- [About this exercise]: Please write out exactly, and only, the lines from the first in the material below to the line containing "### Deployment", both included.
= = = =
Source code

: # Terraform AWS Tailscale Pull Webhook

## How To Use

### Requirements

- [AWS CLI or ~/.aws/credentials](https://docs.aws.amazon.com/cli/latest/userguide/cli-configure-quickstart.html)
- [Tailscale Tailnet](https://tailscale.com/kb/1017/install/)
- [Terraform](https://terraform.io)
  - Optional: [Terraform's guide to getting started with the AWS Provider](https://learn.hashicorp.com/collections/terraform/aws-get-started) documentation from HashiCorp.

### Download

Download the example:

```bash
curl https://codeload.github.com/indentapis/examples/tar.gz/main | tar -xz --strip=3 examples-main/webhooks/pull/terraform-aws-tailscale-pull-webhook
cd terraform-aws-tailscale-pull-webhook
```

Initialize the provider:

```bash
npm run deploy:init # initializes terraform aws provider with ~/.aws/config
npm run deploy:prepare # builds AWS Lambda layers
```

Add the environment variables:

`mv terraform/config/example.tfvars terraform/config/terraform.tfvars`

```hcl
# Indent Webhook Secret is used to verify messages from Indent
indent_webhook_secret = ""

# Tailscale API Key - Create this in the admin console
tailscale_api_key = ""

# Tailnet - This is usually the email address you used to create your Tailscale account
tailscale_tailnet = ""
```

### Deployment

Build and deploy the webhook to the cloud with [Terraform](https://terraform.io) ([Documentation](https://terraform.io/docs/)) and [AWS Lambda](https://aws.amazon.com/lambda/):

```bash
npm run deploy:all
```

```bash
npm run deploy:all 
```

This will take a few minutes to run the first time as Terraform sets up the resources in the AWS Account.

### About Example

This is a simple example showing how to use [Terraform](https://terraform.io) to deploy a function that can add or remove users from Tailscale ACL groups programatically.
= = = =
- [Problem solution]:
Source code

: # Terraform AWS Tailscale Pull Webhook

## How To Use

### Requirements

- [AWS CLI or ~/.aws/credentials](https://docs.aws.amazon.com/cli/latest/userguide/cli-configure-quickstart.html)
- [Tailscale Tailnet](https://tailscale.com/kb/1017/install/)
- [Terraform](https://terraform.io)
  - Optional: [Terraform's guide to getting started with the AWS Provider](https://learn.hashicorp.com/collections/terraform/aws-get-started) documentation from HashiCorp.

### Download

Download the example:

```bash
curl https://codeload.github.com/indentapis/examples/tar.gz/main | tar -xz --strip=3 examples-main/webhooks/pull/terraform-aws-tailscale-pull-webhook
cd terraform-aws-tailscale-pull-webhook
```

Initialize the provider:

```bash
npm run deploy:init # initializes terraform aws provider with ~/.aws/config
npm run deploy:prepare # builds AWS Lambda layers
```

Add the environment variables:

`mv terraform/config/example.tfvars terraform/config/terraform.tfvars`

```hcl
# Indent Webhook Secret is used to verify messages from Indent
indent_webhook_secret = ""

# Tailscale API Key - Create this in the admin console
tailscale_api_key = ""

# Tailnet - This is usually the email address you used to create your Tailscale account
tailscale_tailnet = ""
```

### Deployment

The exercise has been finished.